Dataset entries -
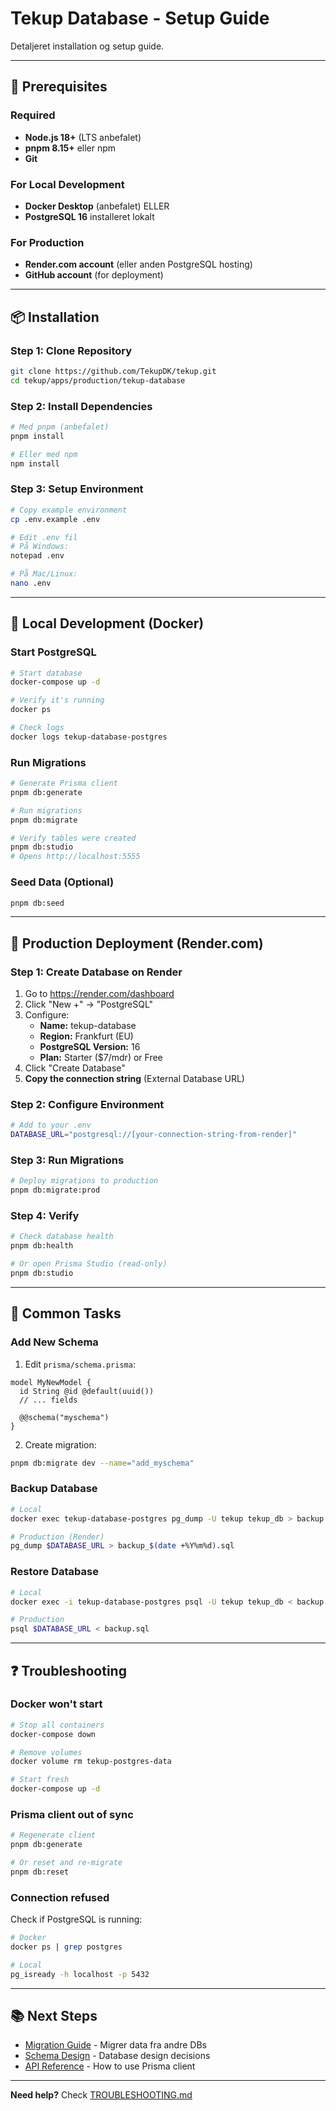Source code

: # Tekup Database - Setup Guide

Detaljeret installation og setup guide.

---

## 🎯 Prerequisites

### Required

- **Node.js 18+** (LTS anbefalet)
- **pnpm 8.15+** eller npm
- **Git**

### For Local Development

- **Docker Desktop** (anbefalet) ELLER
- **PostgreSQL 16** installeret lokalt

### For Production

- **Render.com account** (eller anden PostgreSQL hosting)
- **GitHub account** (for deployment)

---

## 📦 Installation

### Step 1: Clone Repository

```bash
git clone https://github.com/TekupDK/tekup.git
cd tekup/apps/production/tekup-database
```

### Step 2: Install Dependencies

```bash
# Med pnpm (anbefalet)
pnpm install

# Eller med npm
npm install
```

### Step 3: Setup Environment

```bash
# Copy example environment
cp .env.example .env

# Edit .env fil
# På Windows:
notepad .env

# På Mac/Linux:
nano .env
```

---

## 🐳 Local Development (Docker)

### Start PostgreSQL

```bash
# Start database
docker-compose up -d

# Verify it's running
docker ps

# Check logs
docker logs tekup-database-postgres
```

### Run Migrations

```bash
# Generate Prisma client
pnpm db:generate

# Run migrations
pnpm db:migrate

# Verify tables were created
pnpm db:studio
# Opens http://localhost:5555
```

### Seed Data (Optional)

```bash
pnpm db:seed
```

---

## 🚀 Production Deployment (Render.com)

### Step 1: Create Database on Render

1. Go to <https://render.com/dashboard>
2. Click "New +" → "PostgreSQL"
3. Configure:
   - **Name:** tekup-database
   - **Region:** Frankfurt (EU)
   - **PostgreSQL Version:** 16
   - **Plan:** Starter ($7/mdr) or Free
4. Click "Create Database"
5. **Copy the connection string** (External Database URL)

### Step 2: Configure Environment

```bash
# Add to your .env
DATABASE_URL="postgresql://[your-connection-string-from-render]"
```

### Step 3: Run Migrations

```bash
# Deploy migrations to production
pnpm db:migrate:prod
```

### Step 4: Verify

```bash
# Check database health
pnpm db:health

# Or open Prisma Studio (read-only)
pnpm db:studio
```

---

## 🔧 Common Tasks

### Add New Schema

1. Edit `prisma/schema.prisma`:

```prisma
model MyNewModel {
  id String @id @default(uuid())
  // ... fields
  
  @@schema("myschema")
}
```

2. Create migration:

```bash
pnpm db:migrate dev --name="add_myschema"
```

### Backup Database

```bash
# Local
docker exec tekup-database-postgres pg_dump -U tekup tekup_db > backup.sql

# Production (Render)
pg_dump $DATABASE_URL > backup_$(date +%Y%m%d).sql
```

### Restore Database

```bash
# Local
docker exec -i tekup-database-postgres psql -U tekup tekup_db < backup.sql

# Production
psql $DATABASE_URL < backup.sql
```

---

## ❓ Troubleshooting

### Docker won't start

```bash
# Stop all containers
docker-compose down

# Remove volumes
docker volume rm tekup-postgres-data

# Start fresh
docker-compose up -d
```

### Prisma client out of sync

```bash
# Regenerate client
pnpm db:generate

# Or reset and re-migrate
pnpm db:reset
```

### Connection refused

Check if PostgreSQL is running:
```bash
# Docker
docker ps | grep postgres

# Local
pg_isready -h localhost -p 5432
```

---

## 📚 Next Steps

- [Migration Guide](./MIGRATION_GUIDE.md) - Migrer data fra andre DBs
- [Schema Design](./SCHEMA_DESIGN.md) - Database design decisions
- [API Reference](./API_REFERENCE.md) - How to use Prisma client

---

**Need help?** Check [TROUBLESHOOTING.md](./TROUBLESHOOTING.md)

Problem to solve -
Look over the entries above and tally the lines containing the string "client"; the answer is that total only.

Answer space -
4